Young turks' attitude a big letdown

Gen Next batsmen should learn to knuckle down and grind for runs

Young turks' attitude a  big letdown

India’s case stands out because only one man, Virender Sehwag, has made any runs worth the name. Indeed, the vice-captain is the only batsman from the team to have crossed 100 runs for the tournament after four innings, a damning indictment of the inability of the rest to cope with the swinging, seaming, bouncing ball.

With the bowlers from all teams having a field day, it is no surprise that the batsmen have failed to get going. Technical inadequacies have been found out, as have been the execution of tactics. That such conditions aren’t the norm in limited-overs cricket worldwide, and therefore few batsmen have experienced such situations before, hasn’t helped, either.

Where India’s young crop of batsmen have been a huge letdown is in their refusal to learn from their mistakes, in knuckling down and grinding it out, in giving the goat away when the going has been tough. Neither Suresh Raina nor Rohit Sharma and Virat Kohli has gutsed it out; it isn’t so much the fact that they have been dismissed cheaply as that they have made no attempt to battle adversity that has been the major disappointment.

As is his wont, Sehwag made a spirited defence of his beleaguered colleagues after a mesmeric 13th one-day hundred on Wednesday propelled India to Saturday’s final against Sri Lanka.

“When I was a youngster, it took me almost 50 to 70 innings to start performing consistently, so we have to give more time to the youngsters,” Sehwag pointed out. “We are not worried about them too much because in Dambulla, very few people are not scoring. It’s not just the youngsters, even the seniors are finding it hard to score. We have to live with that and give the youngsters confidence, tell them to go out and spend some time at the wicket.”

Time at the wicket is precisely what the out-of-runs line-up needs. Only Dinesh Kaarthick, despite two shocking decisions in his first three innings, has batted more than ten overs in total, for returns of 33 runs from 83 deliveries. Rohit has faced 34 deliveries for 15 runs in three games,

Raina 60 for 36 in four and Kohli 19 for eight runs in two innings. It’s one thing receiving one good delivery after another to compound one’s woes; it’s another to go looking for strokes early in the innings when you are aware that you must bide your time.

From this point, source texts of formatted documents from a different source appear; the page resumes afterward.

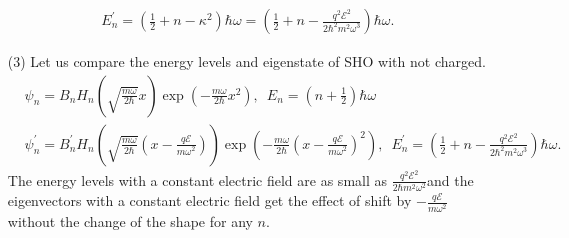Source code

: \documentclass[floatfix,nofootinbib,superscriptaddress,fleqn]{revtex4-2}
\begin{document}
\begin{itemize}
\begin{align}
      E_n^\prime = \left(\frac{1}{2}+n-\kappa^2\right)\hbar\omega
      = \left(\frac{1}{2}+n
      -\frac{q^2\mathcal{E}^2}{2\hbar^2 m^2\omega^3}\right)
      \hbar\omega.
    \end{align}
  \item[(3)] Let us compare the energy levels 
  and eigenstate of SHO with not charged.
  \begin{align}
    &\psi_n = B_nH_n\left(\sqrt{\frac{m\omega}{2\hbar}}x\right)
    \exp{\left(-\frac{m\omega}{2\hbar}x^2\right)},\,\,\,
    E_n=\left(n+\frac{1}{2}\right)\hbar\omega \\
    &\psi_n^\prime=B^\prime_nH_n\left(\sqrt{\frac{m\omega}{2\hbar}}
    \left(x-\frac{q\mathcal{E}}{m\omega^2}\right)\right)
    \exp{\left(-\frac{m\omega}{2\hbar}\left(x
    -\frac{q\mathcal{E}}{m\omega^2}\right)^2\right)},\,\,\,
    E^\prime_n= \left(\frac{1}{2}+n
    -\frac{q^2\mathcal{E}^2}{2\hbar^2 m^2\omega^3}\right)\hbar\omega.
  \end{align}
  The energy levels with a constant electric field are as small as 
  $\frac{q^2\mathcal{E}^2}{2\hbar m^2\omega^2}$and the eigenvectors
  with a constant electric field get the effect of shift by 
  $-\frac{q\mathcal{E}}{m\omega^2}$ without the change of the shape 
  for any $n$.
  \end{itemize}

\vspace{0.5cm}
\end{document}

Skipper Mahendra Singh Dhoni has advocated a ‘no-fishing’ policy, but it hasn’t paid dividends yet. “Everyone has a different style of batting,” Sehwag countered. “It’s very easy to say you should leave the ball or hit it according to its merit, but it’s very difficult to react. When we were young, it used to be tempting to hit the ball, we would get out in that confusion of whether to hit or leave. It’s possible that everyone will come good in the final.”